Exercise directions
Figure out the number of lines in the entries that hold the string "попыток", then give that number and nothing else.

[Given entries — start]

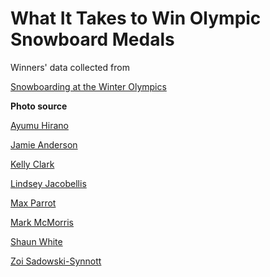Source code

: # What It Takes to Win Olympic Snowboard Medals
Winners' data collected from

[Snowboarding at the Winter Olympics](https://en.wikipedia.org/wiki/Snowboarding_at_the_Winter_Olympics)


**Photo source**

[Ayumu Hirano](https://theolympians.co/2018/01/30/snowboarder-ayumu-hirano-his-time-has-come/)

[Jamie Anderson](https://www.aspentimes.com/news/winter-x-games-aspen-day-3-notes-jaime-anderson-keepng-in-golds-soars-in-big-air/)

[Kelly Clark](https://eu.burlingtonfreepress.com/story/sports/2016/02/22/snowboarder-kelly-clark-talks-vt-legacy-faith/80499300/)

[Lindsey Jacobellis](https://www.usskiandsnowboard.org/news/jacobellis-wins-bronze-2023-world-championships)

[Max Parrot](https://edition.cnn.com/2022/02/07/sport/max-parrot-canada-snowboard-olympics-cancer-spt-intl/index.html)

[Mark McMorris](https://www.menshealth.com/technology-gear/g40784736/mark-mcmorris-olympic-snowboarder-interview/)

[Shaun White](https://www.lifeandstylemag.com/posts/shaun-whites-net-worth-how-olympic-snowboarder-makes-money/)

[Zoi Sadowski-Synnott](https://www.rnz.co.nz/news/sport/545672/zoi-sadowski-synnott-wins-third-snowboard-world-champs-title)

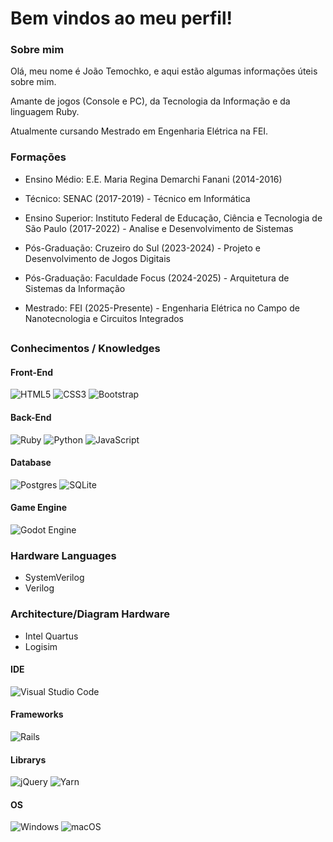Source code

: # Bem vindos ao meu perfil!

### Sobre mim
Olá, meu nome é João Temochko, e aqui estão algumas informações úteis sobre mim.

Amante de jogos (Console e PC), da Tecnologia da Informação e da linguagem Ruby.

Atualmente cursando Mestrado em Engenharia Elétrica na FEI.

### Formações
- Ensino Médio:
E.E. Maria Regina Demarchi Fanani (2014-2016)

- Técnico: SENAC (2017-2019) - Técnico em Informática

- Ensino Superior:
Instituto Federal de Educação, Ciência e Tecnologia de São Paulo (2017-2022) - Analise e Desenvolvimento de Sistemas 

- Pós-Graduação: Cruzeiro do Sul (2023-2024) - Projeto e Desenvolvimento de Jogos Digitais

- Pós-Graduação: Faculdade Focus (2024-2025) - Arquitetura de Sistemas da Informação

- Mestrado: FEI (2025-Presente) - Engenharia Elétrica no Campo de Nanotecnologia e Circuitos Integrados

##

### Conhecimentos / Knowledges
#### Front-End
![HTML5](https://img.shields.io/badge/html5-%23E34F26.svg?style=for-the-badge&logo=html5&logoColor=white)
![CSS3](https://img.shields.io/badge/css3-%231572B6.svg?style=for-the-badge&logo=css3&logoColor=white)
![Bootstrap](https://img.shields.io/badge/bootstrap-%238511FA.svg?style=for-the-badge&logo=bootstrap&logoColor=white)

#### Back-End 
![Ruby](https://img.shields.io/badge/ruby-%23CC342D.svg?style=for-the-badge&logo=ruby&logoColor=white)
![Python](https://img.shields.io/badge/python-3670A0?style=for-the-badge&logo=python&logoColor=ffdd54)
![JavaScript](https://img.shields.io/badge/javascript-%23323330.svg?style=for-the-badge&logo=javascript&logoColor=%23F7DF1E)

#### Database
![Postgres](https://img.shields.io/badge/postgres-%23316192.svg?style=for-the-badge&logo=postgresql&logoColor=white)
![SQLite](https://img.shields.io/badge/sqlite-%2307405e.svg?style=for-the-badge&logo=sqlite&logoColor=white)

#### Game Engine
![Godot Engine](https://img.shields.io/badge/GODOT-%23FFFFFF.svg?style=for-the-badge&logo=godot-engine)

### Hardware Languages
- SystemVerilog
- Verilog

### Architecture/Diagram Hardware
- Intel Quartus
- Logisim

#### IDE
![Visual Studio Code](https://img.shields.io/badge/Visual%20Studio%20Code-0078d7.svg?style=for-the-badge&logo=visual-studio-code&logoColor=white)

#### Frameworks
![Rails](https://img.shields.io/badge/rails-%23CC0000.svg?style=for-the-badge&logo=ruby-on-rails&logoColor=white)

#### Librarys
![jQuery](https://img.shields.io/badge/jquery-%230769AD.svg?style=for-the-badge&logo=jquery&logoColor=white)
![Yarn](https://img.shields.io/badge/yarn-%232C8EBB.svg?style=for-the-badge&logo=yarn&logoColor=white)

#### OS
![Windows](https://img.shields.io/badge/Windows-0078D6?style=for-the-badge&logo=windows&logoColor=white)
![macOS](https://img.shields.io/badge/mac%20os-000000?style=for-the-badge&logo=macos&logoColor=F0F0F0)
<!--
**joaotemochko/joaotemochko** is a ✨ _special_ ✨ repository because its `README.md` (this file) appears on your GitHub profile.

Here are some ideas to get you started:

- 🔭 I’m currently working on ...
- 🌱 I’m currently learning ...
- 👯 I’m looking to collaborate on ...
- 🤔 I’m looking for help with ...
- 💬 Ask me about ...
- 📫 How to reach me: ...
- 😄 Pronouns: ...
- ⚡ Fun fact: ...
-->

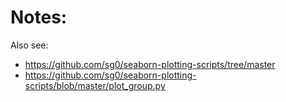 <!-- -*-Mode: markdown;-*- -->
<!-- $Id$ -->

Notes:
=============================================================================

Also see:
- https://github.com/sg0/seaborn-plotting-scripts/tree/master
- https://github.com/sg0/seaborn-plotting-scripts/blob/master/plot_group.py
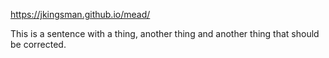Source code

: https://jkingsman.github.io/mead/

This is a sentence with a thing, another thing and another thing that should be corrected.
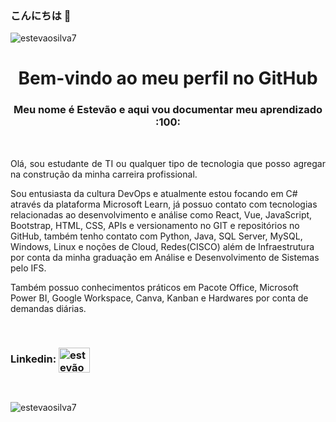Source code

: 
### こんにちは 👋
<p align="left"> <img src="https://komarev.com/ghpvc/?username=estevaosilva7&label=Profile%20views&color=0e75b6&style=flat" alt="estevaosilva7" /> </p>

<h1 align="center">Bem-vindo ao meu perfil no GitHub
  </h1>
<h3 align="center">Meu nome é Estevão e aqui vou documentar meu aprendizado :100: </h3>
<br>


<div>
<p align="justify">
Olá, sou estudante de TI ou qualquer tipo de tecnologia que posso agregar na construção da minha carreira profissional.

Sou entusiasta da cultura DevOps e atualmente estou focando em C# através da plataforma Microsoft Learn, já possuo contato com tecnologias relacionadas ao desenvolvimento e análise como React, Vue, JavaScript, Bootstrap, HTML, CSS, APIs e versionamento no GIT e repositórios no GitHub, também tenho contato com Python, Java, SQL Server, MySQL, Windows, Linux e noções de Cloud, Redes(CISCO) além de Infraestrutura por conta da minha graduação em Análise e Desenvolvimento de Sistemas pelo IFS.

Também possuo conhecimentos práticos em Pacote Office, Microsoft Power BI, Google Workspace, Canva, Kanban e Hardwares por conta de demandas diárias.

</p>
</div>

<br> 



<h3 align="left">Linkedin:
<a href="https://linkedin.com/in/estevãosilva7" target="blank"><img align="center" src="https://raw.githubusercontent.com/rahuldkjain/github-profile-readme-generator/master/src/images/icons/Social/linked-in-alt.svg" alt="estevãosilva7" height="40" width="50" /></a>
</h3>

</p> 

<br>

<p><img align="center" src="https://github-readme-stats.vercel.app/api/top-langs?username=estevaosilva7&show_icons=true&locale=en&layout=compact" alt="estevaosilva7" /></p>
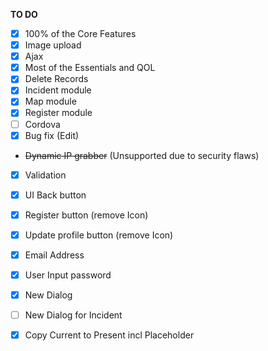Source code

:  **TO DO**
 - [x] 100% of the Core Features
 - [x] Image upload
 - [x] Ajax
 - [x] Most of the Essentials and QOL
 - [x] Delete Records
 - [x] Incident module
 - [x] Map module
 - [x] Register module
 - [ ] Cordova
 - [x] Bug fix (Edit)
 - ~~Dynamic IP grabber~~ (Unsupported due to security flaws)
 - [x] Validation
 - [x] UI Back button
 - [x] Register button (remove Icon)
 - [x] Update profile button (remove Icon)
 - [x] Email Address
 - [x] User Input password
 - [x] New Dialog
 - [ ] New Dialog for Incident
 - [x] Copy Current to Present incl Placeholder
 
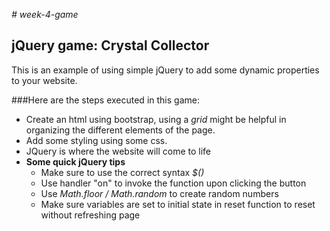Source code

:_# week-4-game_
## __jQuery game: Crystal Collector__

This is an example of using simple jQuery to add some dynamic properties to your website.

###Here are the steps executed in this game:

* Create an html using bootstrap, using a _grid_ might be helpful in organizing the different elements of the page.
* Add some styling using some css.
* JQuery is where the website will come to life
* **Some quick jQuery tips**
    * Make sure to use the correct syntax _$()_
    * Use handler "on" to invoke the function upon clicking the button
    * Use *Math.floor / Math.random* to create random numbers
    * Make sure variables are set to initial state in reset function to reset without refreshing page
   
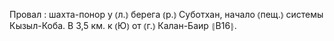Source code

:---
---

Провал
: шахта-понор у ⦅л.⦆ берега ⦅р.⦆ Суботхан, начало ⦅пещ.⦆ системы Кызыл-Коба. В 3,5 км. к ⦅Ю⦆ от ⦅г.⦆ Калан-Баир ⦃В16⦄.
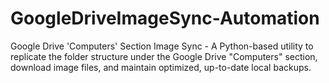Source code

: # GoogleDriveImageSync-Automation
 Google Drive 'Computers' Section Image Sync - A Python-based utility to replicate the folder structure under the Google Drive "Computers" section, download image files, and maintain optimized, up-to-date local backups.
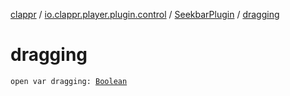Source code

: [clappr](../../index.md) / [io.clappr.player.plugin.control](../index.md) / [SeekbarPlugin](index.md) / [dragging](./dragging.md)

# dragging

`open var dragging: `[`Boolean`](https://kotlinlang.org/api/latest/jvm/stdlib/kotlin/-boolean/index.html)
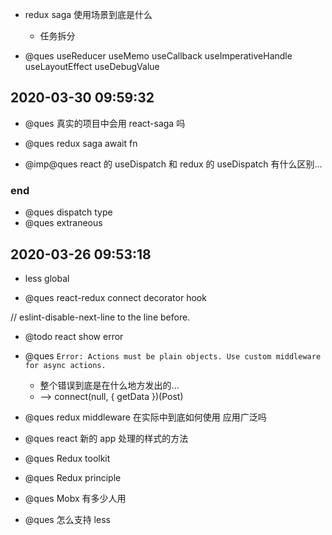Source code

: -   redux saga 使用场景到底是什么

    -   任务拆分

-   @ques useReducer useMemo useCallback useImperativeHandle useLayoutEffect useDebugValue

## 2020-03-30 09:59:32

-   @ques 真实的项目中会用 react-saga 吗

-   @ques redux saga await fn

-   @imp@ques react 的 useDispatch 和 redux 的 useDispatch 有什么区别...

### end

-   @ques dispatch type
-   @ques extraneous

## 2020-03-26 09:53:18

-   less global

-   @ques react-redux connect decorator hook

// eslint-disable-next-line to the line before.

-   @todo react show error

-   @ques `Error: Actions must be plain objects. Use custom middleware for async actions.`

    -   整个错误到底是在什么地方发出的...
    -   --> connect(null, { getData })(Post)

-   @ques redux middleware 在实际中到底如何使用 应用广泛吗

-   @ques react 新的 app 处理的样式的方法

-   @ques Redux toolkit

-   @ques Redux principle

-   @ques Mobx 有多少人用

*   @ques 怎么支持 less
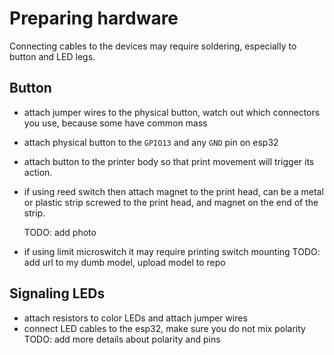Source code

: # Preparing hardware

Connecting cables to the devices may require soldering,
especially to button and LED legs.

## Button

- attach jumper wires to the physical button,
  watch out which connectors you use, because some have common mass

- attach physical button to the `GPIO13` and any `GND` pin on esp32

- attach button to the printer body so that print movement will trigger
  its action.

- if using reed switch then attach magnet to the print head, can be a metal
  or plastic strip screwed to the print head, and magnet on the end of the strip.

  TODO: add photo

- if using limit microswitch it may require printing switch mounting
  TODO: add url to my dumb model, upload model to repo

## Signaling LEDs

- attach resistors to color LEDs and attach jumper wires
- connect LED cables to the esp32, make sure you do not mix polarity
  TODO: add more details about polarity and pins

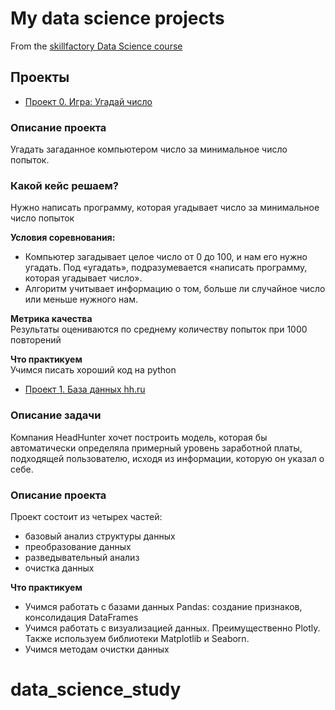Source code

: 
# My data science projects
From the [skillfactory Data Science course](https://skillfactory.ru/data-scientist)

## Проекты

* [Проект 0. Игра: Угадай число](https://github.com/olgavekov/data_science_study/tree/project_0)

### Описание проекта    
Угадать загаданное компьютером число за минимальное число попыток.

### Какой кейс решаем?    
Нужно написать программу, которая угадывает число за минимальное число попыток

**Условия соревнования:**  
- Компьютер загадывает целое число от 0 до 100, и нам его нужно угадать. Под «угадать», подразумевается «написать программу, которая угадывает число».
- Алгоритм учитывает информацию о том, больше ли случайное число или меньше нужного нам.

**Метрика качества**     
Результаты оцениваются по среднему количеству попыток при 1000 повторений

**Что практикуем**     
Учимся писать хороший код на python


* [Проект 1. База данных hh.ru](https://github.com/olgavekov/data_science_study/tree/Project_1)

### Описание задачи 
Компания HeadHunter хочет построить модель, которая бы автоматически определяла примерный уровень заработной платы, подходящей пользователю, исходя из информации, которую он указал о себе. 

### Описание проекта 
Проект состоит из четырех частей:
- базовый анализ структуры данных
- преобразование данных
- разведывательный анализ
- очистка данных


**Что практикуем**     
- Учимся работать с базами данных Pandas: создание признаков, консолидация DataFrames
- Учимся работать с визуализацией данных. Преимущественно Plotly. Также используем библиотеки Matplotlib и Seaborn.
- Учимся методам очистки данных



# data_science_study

[Given entries — finish]

Expected output
3